Niespodziewanie to Frans Kraetzig został bohaterem wczorajszego spotkania pomiędzy Bayernem Monachium, a Liverpoolem. 20-latek w doliczonym czasie gry popisał się fantastycznym uderzeniem, które dało zwycięstwo "Die Roten".
Młody Niemiec pojawił się na boisku w drugiej części gry i pokazał się z bardzo dobrej strony, a ukoronowaniem jego występu było piękne trafienie z dystansu. Frans Kraetzig już w doliczonym czasie gry otrzymał dalekie podanie od Matthijsa de Ligta i długo się nie zastanawiał, tylko uderzył z całej siły nie dają żadnych szans bramkarzowi "The Reds".
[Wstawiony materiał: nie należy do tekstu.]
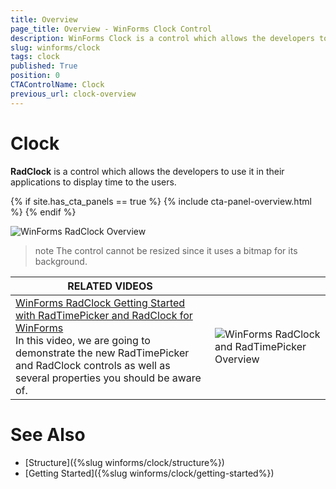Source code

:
 ```yaml
---
title: Overview
page_title: Overview - WinForms Clock Control
description: WinForms Clock is a control which allows the developers to use it in their applications to display time to the users.
slug: winforms/clock
tags: clock
published: True
position: 0
CTAControlName: Clock
previous_url: clock-overview
---
```


# Clock

__RadClock__ is a control which allows the developers to use it in their applications to display time to the users. 

{% if site.has_cta_panels == true %}
{% include cta-panel-overview.html %}
{% endif %}

![WinForms RadClock Overview](images/clock-overview001.gif)

>note The control cannot be resized since it uses a bitmap for its background.
>


| RELATED VIDEOS |  |
| ------ | ------ |
|[WinForms RadClock Getting Started with RadTimePicker and RadClock for WinForms](http://tv.telerik.com/watch/winforms/getting-started-with-radtimepicker-for-winforms)<br>In this video, we are going to demonstrate the new RadTimePicker and RadClock controls as well as several properties you should be aware of.|![WinForms RadClock and RadTimePicker Overview](images/clock-getting-started002.png)|

# See Also

* [Structure]({%slug winforms/clock/structure%})
* [Getting Started]({%slug winforms/clock/getting-started%})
- Nie widziałem innej opcji, kiedy miałem obok siebie dwóch światowej klasy obrońców. Albo strzał pójdzie w niebo, albo w "okienko". Tym razem zakończyło się na tym drugim - powiedział po meczu.
Co ciekawe, 20-latek dopiero niedawno, bo podczas zimowego okresu przygotowawczego z drugą drużyną, przeniósł się z drugiej linii na lewą obronę. Zmiana z pewnością nie okazała się dla Kraetziga zła, bowiem Niemiec, który wcześniej nie był nawet zawsze pierwszym wyborem w środku pola, w drugiej części sezonu grał już "od deski do deski" i sprawiał bardzo dobre wrażenie. Dobra postawa obrońcy została również dostrzeżona przez samego Thomasa Tuchela.
- To mądry, miły i spokojny facet. Poszło mu bardzo dobrze, szczególnie wtedy, kiedy ustawiliśmy go w bardziej ofensywnej roli - powiedział szkoleniowiec "Die Roten".